◆ DATA RECORDS:
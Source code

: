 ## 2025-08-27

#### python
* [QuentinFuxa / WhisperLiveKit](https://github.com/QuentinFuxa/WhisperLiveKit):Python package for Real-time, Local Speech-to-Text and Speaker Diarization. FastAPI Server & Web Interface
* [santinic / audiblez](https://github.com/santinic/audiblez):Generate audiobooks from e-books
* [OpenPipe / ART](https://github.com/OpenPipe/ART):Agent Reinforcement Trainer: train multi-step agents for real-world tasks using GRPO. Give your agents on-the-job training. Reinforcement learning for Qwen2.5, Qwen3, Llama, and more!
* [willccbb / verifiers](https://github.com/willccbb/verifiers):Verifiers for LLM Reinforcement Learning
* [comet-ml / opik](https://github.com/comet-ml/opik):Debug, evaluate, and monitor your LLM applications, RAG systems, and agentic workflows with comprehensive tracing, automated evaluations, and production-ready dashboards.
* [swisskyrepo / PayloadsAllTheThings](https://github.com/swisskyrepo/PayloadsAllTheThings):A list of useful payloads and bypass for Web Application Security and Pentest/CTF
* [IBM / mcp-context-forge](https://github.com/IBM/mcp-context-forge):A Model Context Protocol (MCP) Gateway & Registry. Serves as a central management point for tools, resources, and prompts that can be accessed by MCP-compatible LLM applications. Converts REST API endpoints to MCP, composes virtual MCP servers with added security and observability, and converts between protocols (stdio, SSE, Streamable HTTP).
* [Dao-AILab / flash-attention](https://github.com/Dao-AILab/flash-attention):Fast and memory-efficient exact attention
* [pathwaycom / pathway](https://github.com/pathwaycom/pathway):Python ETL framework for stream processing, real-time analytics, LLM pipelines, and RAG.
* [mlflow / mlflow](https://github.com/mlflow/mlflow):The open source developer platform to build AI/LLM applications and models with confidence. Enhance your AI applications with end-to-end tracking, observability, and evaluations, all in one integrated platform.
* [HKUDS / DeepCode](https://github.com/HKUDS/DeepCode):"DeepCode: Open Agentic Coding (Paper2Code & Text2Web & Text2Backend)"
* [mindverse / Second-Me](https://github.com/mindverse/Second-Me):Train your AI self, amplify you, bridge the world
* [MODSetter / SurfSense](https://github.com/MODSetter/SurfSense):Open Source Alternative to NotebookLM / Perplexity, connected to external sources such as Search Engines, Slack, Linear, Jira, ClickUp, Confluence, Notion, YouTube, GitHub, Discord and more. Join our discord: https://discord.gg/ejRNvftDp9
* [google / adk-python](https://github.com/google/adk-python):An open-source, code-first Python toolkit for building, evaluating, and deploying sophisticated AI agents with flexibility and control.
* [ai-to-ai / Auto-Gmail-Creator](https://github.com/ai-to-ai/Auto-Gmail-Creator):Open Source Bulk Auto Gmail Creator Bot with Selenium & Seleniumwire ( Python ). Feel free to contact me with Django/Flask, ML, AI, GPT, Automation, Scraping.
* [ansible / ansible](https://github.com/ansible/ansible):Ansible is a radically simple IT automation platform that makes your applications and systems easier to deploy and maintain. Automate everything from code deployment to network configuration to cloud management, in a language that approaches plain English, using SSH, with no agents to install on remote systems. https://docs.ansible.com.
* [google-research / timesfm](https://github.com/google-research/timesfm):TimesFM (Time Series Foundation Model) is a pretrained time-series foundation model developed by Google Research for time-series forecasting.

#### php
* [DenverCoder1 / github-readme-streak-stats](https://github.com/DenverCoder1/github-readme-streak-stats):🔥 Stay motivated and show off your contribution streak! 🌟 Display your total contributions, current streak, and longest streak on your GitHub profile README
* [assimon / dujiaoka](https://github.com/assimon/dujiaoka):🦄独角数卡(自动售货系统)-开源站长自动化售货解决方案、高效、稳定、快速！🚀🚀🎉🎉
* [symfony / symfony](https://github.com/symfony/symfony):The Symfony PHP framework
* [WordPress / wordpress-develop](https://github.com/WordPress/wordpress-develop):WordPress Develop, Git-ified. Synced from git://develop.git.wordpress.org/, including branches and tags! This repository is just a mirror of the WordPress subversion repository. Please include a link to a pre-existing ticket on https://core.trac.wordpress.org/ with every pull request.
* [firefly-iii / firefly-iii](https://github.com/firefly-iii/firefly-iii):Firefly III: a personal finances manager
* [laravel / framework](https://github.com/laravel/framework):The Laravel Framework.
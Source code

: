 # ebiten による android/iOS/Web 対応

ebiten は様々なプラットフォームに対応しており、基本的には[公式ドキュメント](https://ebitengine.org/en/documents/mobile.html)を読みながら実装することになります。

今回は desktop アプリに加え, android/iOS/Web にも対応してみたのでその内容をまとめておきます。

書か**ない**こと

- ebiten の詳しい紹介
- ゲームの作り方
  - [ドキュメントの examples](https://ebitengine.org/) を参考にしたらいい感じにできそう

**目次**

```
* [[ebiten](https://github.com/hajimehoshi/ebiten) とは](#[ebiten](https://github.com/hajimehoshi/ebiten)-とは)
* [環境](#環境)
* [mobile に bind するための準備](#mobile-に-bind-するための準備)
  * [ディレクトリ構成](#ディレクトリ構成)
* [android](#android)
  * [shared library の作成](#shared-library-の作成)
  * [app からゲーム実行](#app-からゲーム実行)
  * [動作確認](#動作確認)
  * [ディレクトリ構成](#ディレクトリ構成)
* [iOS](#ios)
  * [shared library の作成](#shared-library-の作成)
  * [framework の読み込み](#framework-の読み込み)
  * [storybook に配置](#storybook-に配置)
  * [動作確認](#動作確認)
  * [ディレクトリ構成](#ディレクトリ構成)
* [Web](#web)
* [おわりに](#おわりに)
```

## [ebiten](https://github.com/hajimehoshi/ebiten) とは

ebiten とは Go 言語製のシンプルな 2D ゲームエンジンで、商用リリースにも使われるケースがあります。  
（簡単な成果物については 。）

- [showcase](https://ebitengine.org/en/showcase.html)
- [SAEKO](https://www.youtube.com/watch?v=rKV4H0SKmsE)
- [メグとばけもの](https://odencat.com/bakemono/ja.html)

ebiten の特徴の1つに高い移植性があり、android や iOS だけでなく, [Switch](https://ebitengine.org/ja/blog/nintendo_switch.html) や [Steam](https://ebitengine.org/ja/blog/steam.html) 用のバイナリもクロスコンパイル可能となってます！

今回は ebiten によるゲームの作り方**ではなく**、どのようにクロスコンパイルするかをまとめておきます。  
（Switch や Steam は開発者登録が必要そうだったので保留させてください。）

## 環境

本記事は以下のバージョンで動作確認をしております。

◆ YOUR ASSIGNMENT: Print the entries once more, character for character.

◆ THE COMPLETED TASK:
Source code

: ## 2025-08-27

#### python
* [QuentinFuxa / WhisperLiveKit](https://github.com/QuentinFuxa/WhisperLiveKit):Python package for Real-time, Local Speech-to-Text and Speaker Diarization. FastAPI Server & Web Interface
* [santinic / audiblez](https://github.com/santinic/audiblez):Generate audiobooks from e-books
* [OpenPipe / ART](https://github.com/OpenPipe/ART):Agent Reinforcement Trainer: train multi-step agents for real-world tasks using GRPO. Give your agents on-the-job training. Reinforcement learning for Qwen2.5, Qwen3, Llama, and more!
* [willccbb / verifiers](https://github.com/willccbb/verifiers):Verifiers for LLM Reinforcement Learning
* [comet-ml / opik](https://github.com/comet-ml/opik):Debug, evaluate, and monitor your LLM applications, RAG systems, and agentic workflows with comprehensive tracing, automated evaluations, and production-ready dashboards.
* [swisskyrepo / PayloadsAllTheThings](https://github.com/swisskyrepo/PayloadsAllTheThings):A list of useful payloads and bypass for Web Application Security and Pentest/CTF
* [IBM / mcp-context-forge](https://github.com/IBM/mcp-context-forge):A Model Context Protocol (MCP) Gateway & Registry. Serves as a central management point for tools, resources, and prompts that can be accessed by MCP-compatible LLM applications. Converts REST API endpoints to MCP, composes virtual MCP servers with added security and observability, and converts between protocols (stdio, SSE, Streamable HTTP).
* [Dao-AILab / flash-attention](https://github.com/Dao-AILab/flash-attention):Fast and memory-efficient exact attention
* [pathwaycom / pathway](https://github.com/pathwaycom/pathway):Python ETL framework for stream processing, real-time analytics, LLM pipelines, and RAG.
* [mlflow / mlflow](https://github.com/mlflow/mlflow):The open source developer platform to build AI/LLM applications and models with confidence. Enhance your AI applications with end-to-end tracking, observability, and evaluations, all in one integrated platform.
* [HKUDS / DeepCode](https://github.com/HKUDS/DeepCode):"DeepCode: Open Agentic Coding (Paper2Code & Text2Web & Text2Backend)"
* [mindverse / Second-Me](https://github.com/mindverse/Second-Me):Train your AI self, amplify you, bridge the world
* [MODSetter / SurfSense](https://github.com/MODSetter/SurfSense):Open Source Alternative to NotebookLM / Perplexity, connected to external sources such as Search Engines, Slack, Linear, Jira, ClickUp, Confluence, Notion, YouTube, GitHub, Discord and more. Join our discord: https://discord.gg/ejRNvftDp9
* [google / adk-python](https://github.com/google/adk-python):An open-source, code-first Python toolkit for building, evaluating, and deploying sophisticated AI agents with flexibility and control.
* [ai-to-ai / Auto-Gmail-Creator](https://github.com/ai-to-ai/Auto-Gmail-Creator):Open Source Bulk Auto Gmail Creator Bot with Selenium & Seleniumwire ( Python ). Feel free to contact me with Django/Flask, ML, AI, GPT, Automation, Scraping.
* [ansible / ansible](https://github.com/ansible/ansible):Ansible is a radically simple IT automation platform that makes your applications and systems easier to deploy and maintain. Automate everything from code deployment to network configuration to cloud management, in a language that approaches plain English, using SSH, with no agents to install on remote systems. https://docs.ansible.com.
* [google-research / timesfm](https://github.com/google-research/timesfm):TimesFM (Time Series Foundation Model) is a pretrained time-series foundation model developed by Google Research for time-series forecasting.

#### php
* [DenverCoder1 / github-readme-streak-stats](https://github.com/DenverCoder1/github-readme-streak-stats):🔥 Stay motivated and show off your contribution streak! 🌟 Display your total contributions, current streak, and longest streak on your GitHub profile README
* [assimon / dujiaoka](https://github.com/assimon/dujiaoka):🦄独角数卡(自动售货系统)-开源站长自动化售货解决方案、高效、稳定、快速！🚀🚀🎉🎉
* [symfony / symfony](https://github.com/symfony/symfony):The Symfony PHP framework
* [WordPress / wordpress-develop](https://github.com/WordPress/wordpress-develop):WordPress Develop, Git-ified. Synced from git://develop.git.wordpress.org/, including branches and tags! This repository is just a mirror of the WordPress subversion repository. Please include a link to a pre-existing ticket on https://core.trac.wordpress.org/ with every pull request.
* [firefly-iii / firefly-iii](https://github.com/firefly-iii/firefly-iii):Firefly III: a personal finances manager
* [laravel / framework](https://github.com/laravel/framework):The Laravel Framework.
Source code

: # ebiten による android/iOS/Web 対応

ebiten は様々なプラットフォームに対応しており、基本的には[公式ドキュメント](https://ebitengine.org/en/documents/mobile.html)を読みながら実装することになります。

今回は desktop アプリに加え, android/iOS/Web にも対応してみたのでその内容をまとめておきます。

書か**ない**こと

- ebiten の詳しい紹介
- ゲームの作り方
  - [ドキュメントの examples](https://ebitengine.org/) を参考にしたらいい感じにできそう

**目次**

```
* [[ebiten](https://github.com/hajimehoshi/ebiten) とは](#[ebiten](https://github.com/hajimehoshi/ebiten)-とは)
* [環境](#環境)
* [mobile に bind するための準備](#mobile-に-bind-するための準備)
  * [ディレクトリ構成](#ディレクトリ構成)
* [android](#android)
  * [shared library の作成](#shared-library-の作成)
  * [app からゲーム実行](#app-からゲーム実行)
  * [動作確認](#動作確認)
  * [ディレクトリ構成](#ディレクトリ構成)
* [iOS](#ios)
  * [shared library の作成](#shared-library-の作成)
  * [framework の読み込み](#framework-の読み込み)
  * [storybook に配置](#storybook-に配置)
  * [動作確認](#動作確認)
  * [ディレクトリ構成](#ディレクトリ構成)
* [Web](#web)
* [おわりに](#おわりに)
```

## [ebiten](https://github.com/hajimehoshi/ebiten) とは

ebiten とは Go 言語製のシンプルな 2D ゲームエンジンで、商用リリースにも使われるケースがあります。  
（簡単な成果物については 。）

- [showcase](https://ebitengine.org/en/showcase.html)
- [SAEKO](https://www.youtube.com/watch?v=rKV4H0SKmsE)
- [メグとばけもの](https://odencat.com/bakemono/ja.html)

ebiten の特徴の1つに高い移植性があり、android や iOS だけでなく, [Switch](https://ebitengine.org/ja/blog/nintendo_switch.html) や [Steam](https://ebitengine.org/ja/blog/steam.html) 用のバイナリもクロスコンパイル可能となってます！

今回は ebiten によるゲームの作り方**ではなく**、どのようにクロスコンパイルするかをまとめておきます。  
（Switch や Steam は開発者登録が必要そうだったので保留させてください。）

## 環境

本記事は以下のバージョンで動作確認をしております。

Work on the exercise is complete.